Breaking Down Dual Investment with Real Numbers
Binance Dual Investment is a financial product that looks complex but isn't hard to understand once you grasp the basics. Many are attracted by headlines like "200% APR," but struggle to understand how settlement actually works. Let's walk through it with clear numbers.
If you don't have a Binance account yet, sign up through the Binance registration link, then find "Earn" -> "Dual Investment" on the app homepage.
Two Modes
Dual Investment has two directions: Sell High and Buy Low.
- Sell High: You deposit crypto (e.g., BTC) and set a target price above the current price
- Buy Low: You deposit stablecoins (e.g., USDT) and set a target price below the current price
In both cases, what you receive at maturity depends on the relationship between the target price and the settlement price.
Sell High Example
Setup:
- You hold 1 BTC, current price 60,000 USDT
- Subscribe to a "Sell High" product: target price 65,000 USDT, 7-day term, 200% APR
- Actual interest = 200% x 7/365 = 3.836%
Scenario 1: Settlement price below 65,000 USDT (e.g., 63,000)
Target price was not reached — you get back BTC principal + BTC interest:
- Receive 1 x (1 + 3.836%) = 1.03836 BTC
- Valued at 63,000 ≈ 65,416 USDT
Your BTC quantity increased, but you didn't sell at the high price.
Scenario 2: Settlement price at or above 65,000 USDT (e.g., 68,000)
Target price was reached — your BTC is sold at the target price, and you receive USDT:
- Receive 1 x 65,000 x (1 + 3.836%) = 67,493 USDT
You sold your BTC at 65,000 (plus interest compensation), but the market price rose to 68,000 — you missed some upside.
Buy Low Example
Setup:
- You hold 60,000 USDT
- Subscribe to a "Buy Low" product: target price 55,000 USDT, 7-day term, 150% APR
- Actual interest = 150% x 7/365 = 2.877%
Scenario 1: Settlement price above 55,000 USDT (e.g., 62,000)
Target price was not reached — you get back USDT principal + USDT interest:
- Receive 60,000 x (1 + 2.877%) = 61,726.2 USDT
You earned interest but didn't get to buy BTC at the low price.
Scenario 2: Settlement price at or below 55,000 USDT (e.g., 52,000)
Target price was reached — your USDT buys BTC at the target price:
- Receive 60,000 / 55,000 x (1 + 2.877%) = 1.1222 BTC
- Valued at 52,000 ≈ 58,354 USDT
You bought BTC at 55,000, but the market dropped to 52,000 — you overpaid.
Core Logic
The essence of Dual Investment is earning extra yield while bearing price risk.
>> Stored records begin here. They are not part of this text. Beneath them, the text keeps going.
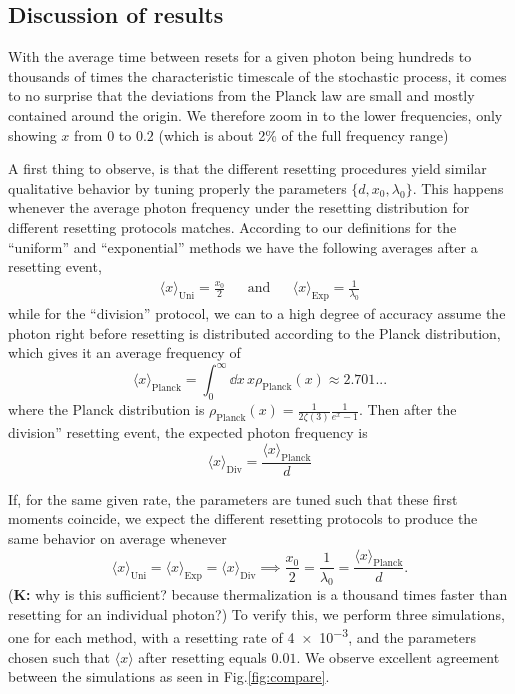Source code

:\documentclass[a4paper,12pt,reqno,superscriptaddress,nofootinbib]{article}
\theoremstyle{plain}
\theoremstyle{definition}
\theoremstyle{remark}
\newcommand{\0}{^{(0)}}
\newcommand{\1}{^{(1)}}
\newcommand{\2}{^{(2)}}
\begin{document}
\subsection{Discussion of results}

With the average time between resets for a given photon being hundreds to thousands of times the characteristic timescale of the stochastic process, it comes to no surprise that the deviations from the Planck law are small and mostly contained around the origin. We therefore zoom in to the lower frequencies, only showing $x$ from $0$ to $0.2$ (which is about 2\% of the full frequency range)

A first thing to observe, is that the different resetting procedures yield similar qualitative behavior by tuning properly the parameters $\{d,x_0,\lambda_0\}$.  This happens whenever the average photon frequency under the resetting distribution for different resetting protocols matches. According to our definitions for the ``uniform'' and ``exponential'' methods we have the following averages after a resetting event,
\begin{align*}\langle x \rangle_{\text{Uni}} = \frac{x_0}{2} &&\text{and}&& \langle x \rangle_\text{Exp} = \frac{1}{\lambda_0}\end{align*}
while for the ``division'' protocol, we can to a high degree of accuracy assume the photon right before resetting is distributed according to the Planck distribution, which gives it an average frequency of
\[\langle x \rangle_\text{Planck} = \int_0^{\infty}\dd x\,  x\rho_\text{Planck}(x) \approx 2.701...\]
where the Planck distribution is $\rho_\text{Planck}(x) = \frac{1}{2\zeta(3)}\frac{1}{e^{x}-1}$. Then after the division'' resetting event, the expected photon frequency is
\[\langle x\rangle_{\text{Div}}=\frac{\langle x \rangle_\text{Planck}}{d} \]

If, for the same given rate, the parameters are tuned such that these first moments coincide, we expect the different resetting protocols to produce the same behavior on average whenever
\[\langle x \rangle_\text{Uni} = \langle x \rangle_\text{Exp}=\langle x\rangle_{\text{Div}} \implies \frac{x_0}{2}=\frac{1}{\lambda_0} = \frac{\langle x \rangle_\text{Planck}}{d}.\] (\textbf{K:} why is this sufficient? because thermalization is a thousand times faster than resetting for an individual photon?)
To verify this, we perform three simulations, one for each method, with a resetting rate of \num{4e-3}, and the parameters chosen such that $\langle x \rangle$ after resetting equals $0.01$. We observe excellent agreement between the simulations as seen in Fig.\ref{fig:compare}.\\
\end{document}
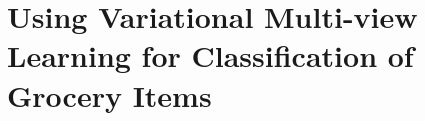 
\section{Using Variational Multi-view Learning for Classification of Grocery Items}
\label{sec:paperB}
Think of it as "selling options":
- Sell High ≈ selling a covered call — the option premium is your interest
- Buy Low ≈ selling a cash-secured put — likewise, the option premium is your interest
When to Use It
Sell High suits: You hold BTC/ETH and don't think it will reach a certain price in the short term — you want to earn extra yield. Even if it does reach the target and gets sold, you're okay with that.
Buy Low suits: You're holding USDT waiting to buy the dip at a certain price level. Buy Low is like placing a "discounted buy" order while earning interest in the meantime.
Risks to Watch
- No early redemption: Once subscribed, funds are locked until maturity — cannot be cancelled
- Losses in extreme markets: If price deviates significantly from the target, your interest may be far from covering the price loss
- APR can be misleading: 200% APR looks impressive, but the actual interest earned over 7 days is roughly 3-4%
- Settlement price timing: It's not the day's average price, but the price at a specific moment at expiry
Understanding these calculations helps you evaluate risk and return objectively rather than being misled by headline yield numbers.